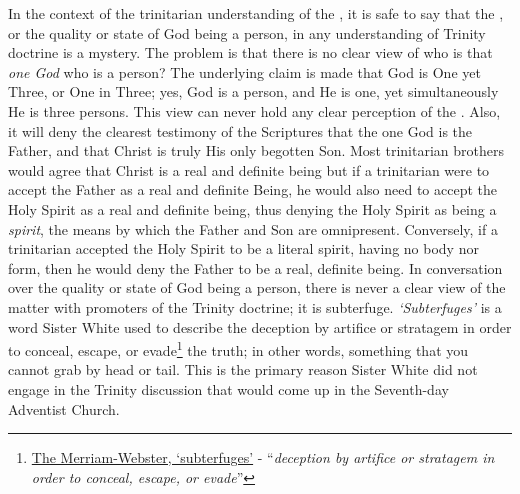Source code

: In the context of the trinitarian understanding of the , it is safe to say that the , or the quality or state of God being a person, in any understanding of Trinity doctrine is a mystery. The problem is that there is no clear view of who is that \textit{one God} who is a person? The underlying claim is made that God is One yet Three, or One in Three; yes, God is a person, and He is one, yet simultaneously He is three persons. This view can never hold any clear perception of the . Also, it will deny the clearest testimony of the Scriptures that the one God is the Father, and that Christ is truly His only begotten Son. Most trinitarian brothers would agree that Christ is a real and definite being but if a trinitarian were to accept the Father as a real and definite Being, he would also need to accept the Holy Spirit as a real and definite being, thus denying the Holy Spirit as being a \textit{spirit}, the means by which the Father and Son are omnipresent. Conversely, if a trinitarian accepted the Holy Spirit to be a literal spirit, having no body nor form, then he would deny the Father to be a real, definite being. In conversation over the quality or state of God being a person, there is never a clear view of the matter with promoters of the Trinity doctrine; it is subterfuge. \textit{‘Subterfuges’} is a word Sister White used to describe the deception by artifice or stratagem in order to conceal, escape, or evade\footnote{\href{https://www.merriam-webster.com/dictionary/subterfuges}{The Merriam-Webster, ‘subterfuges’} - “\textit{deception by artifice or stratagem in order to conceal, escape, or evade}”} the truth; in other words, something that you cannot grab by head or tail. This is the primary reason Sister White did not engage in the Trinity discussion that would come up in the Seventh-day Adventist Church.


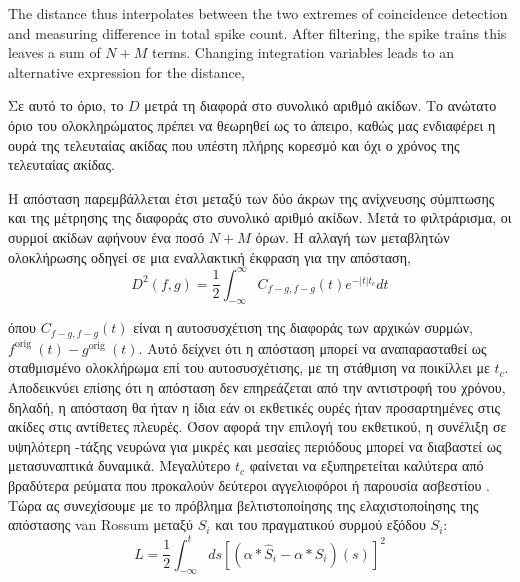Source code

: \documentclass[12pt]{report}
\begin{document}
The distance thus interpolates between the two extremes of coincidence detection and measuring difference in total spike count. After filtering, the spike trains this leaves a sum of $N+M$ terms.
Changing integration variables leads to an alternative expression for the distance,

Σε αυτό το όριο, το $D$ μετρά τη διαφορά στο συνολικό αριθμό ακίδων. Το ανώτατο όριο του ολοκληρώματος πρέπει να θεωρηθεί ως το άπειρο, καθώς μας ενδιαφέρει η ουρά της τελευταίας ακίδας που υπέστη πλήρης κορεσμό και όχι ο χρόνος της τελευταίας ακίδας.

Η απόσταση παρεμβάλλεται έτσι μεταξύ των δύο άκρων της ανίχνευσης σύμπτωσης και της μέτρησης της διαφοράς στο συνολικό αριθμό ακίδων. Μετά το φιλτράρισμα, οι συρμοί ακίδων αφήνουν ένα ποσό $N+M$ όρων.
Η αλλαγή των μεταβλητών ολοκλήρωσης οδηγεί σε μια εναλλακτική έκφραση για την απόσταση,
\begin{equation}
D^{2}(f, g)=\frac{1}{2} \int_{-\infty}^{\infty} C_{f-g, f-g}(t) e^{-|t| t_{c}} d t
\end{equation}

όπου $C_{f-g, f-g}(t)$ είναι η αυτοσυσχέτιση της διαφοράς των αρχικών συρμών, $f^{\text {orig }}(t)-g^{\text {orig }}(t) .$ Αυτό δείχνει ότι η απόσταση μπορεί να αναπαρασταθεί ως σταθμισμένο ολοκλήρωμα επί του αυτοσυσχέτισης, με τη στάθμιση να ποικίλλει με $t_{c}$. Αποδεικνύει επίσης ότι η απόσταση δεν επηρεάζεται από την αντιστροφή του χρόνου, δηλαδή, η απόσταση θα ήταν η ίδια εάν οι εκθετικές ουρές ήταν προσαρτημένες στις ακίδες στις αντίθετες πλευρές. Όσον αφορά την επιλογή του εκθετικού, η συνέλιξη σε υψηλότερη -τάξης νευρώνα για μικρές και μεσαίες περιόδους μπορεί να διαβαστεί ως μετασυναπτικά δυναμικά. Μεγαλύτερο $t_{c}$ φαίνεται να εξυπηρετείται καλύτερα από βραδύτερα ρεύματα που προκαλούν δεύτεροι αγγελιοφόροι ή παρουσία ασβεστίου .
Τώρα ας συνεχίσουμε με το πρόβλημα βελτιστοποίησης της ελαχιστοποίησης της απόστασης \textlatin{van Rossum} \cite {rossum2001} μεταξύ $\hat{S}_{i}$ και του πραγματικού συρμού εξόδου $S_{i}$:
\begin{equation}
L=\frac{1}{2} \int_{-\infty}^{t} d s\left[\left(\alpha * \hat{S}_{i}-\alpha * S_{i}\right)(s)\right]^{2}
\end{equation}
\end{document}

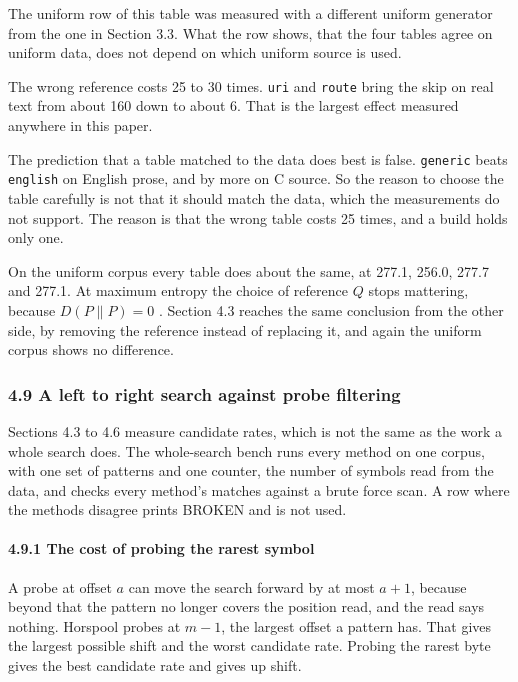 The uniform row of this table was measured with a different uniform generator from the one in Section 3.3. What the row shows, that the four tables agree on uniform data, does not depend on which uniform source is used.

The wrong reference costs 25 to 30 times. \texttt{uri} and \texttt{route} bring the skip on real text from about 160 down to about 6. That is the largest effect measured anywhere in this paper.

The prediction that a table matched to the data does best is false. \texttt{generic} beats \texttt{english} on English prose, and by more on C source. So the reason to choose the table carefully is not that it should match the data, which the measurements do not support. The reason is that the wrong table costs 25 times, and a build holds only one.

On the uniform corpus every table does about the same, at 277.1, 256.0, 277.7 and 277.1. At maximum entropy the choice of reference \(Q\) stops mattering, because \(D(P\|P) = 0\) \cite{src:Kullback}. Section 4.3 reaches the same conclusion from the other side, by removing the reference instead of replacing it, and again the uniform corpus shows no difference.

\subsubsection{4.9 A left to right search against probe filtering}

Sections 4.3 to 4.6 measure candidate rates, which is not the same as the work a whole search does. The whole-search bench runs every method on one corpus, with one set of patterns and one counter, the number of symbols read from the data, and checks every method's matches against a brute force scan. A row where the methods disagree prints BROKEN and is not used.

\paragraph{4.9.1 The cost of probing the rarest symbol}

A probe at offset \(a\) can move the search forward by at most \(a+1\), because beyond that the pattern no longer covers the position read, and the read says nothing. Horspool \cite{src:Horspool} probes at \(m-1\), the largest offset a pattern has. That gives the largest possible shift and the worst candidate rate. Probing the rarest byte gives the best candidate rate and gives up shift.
════════
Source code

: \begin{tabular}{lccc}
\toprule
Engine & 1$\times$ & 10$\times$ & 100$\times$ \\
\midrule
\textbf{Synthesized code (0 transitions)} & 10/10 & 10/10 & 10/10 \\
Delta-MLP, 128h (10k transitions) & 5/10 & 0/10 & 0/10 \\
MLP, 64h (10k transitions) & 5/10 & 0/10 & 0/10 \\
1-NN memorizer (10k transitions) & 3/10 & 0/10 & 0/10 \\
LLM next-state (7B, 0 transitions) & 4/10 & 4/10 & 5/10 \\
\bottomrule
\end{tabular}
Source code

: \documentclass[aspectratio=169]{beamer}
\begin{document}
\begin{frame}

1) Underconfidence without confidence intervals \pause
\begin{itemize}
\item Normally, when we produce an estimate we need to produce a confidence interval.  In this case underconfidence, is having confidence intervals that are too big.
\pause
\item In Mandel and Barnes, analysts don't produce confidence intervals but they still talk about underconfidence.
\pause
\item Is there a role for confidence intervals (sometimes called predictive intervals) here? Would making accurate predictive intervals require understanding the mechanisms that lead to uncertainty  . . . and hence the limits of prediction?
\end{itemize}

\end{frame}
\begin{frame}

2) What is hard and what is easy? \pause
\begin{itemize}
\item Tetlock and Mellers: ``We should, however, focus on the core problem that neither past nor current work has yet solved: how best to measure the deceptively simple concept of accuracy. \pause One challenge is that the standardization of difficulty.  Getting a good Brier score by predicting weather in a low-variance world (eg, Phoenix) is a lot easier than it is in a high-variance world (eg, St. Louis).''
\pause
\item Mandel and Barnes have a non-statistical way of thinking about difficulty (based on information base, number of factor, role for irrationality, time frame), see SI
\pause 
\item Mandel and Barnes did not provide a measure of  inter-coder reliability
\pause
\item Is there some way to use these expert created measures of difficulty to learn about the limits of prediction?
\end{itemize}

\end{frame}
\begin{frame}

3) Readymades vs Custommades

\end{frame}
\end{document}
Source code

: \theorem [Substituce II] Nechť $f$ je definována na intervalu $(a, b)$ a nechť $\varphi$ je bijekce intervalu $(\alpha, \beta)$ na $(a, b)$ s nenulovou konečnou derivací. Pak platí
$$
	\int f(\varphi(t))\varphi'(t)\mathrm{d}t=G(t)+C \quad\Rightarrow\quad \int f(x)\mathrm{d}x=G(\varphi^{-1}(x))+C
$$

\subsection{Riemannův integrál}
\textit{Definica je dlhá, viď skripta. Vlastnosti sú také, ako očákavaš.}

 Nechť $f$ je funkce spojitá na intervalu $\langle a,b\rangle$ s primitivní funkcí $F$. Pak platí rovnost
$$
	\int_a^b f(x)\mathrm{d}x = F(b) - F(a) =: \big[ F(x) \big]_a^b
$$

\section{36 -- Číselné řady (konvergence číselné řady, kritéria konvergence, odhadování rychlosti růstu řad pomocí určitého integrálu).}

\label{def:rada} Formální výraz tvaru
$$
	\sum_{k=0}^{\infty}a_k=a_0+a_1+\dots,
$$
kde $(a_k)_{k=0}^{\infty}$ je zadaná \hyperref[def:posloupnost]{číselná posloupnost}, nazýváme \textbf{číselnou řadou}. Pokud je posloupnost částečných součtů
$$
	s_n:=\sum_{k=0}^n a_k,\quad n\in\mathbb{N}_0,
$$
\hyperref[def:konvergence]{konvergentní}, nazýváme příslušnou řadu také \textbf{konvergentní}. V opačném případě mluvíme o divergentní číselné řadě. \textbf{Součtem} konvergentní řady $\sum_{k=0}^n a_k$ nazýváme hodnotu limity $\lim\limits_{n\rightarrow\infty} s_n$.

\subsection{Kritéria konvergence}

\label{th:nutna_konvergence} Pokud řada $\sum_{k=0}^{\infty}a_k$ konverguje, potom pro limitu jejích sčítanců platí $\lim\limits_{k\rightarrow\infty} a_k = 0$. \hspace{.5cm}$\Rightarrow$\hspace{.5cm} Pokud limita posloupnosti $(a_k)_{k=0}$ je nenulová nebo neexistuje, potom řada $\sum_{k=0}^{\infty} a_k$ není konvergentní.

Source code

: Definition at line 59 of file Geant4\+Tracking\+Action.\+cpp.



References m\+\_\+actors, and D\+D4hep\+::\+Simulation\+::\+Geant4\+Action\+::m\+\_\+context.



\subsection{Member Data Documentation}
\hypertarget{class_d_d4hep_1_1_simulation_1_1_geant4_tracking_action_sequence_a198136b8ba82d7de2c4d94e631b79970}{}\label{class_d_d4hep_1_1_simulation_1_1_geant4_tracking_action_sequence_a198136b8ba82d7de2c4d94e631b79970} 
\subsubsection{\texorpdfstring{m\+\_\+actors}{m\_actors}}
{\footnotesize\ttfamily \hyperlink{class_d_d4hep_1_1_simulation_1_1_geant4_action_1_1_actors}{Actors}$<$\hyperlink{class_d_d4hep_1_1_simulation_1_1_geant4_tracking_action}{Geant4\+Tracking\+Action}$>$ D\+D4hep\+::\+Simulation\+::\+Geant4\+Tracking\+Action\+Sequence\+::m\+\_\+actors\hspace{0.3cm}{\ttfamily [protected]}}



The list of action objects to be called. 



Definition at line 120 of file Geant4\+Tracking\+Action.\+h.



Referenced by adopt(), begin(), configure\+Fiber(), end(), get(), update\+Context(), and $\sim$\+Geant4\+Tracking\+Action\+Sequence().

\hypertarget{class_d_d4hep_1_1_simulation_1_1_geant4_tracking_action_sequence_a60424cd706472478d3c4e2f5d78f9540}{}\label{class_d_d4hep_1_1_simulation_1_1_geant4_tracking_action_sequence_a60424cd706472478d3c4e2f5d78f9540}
════════
Task prompt >>
For each line in the data that holds the word "documentclass", copy the line.

Solution to this problem >>
: \documentclass[12pt]{report}
: \documentclass[aspectratio=169]{beamer}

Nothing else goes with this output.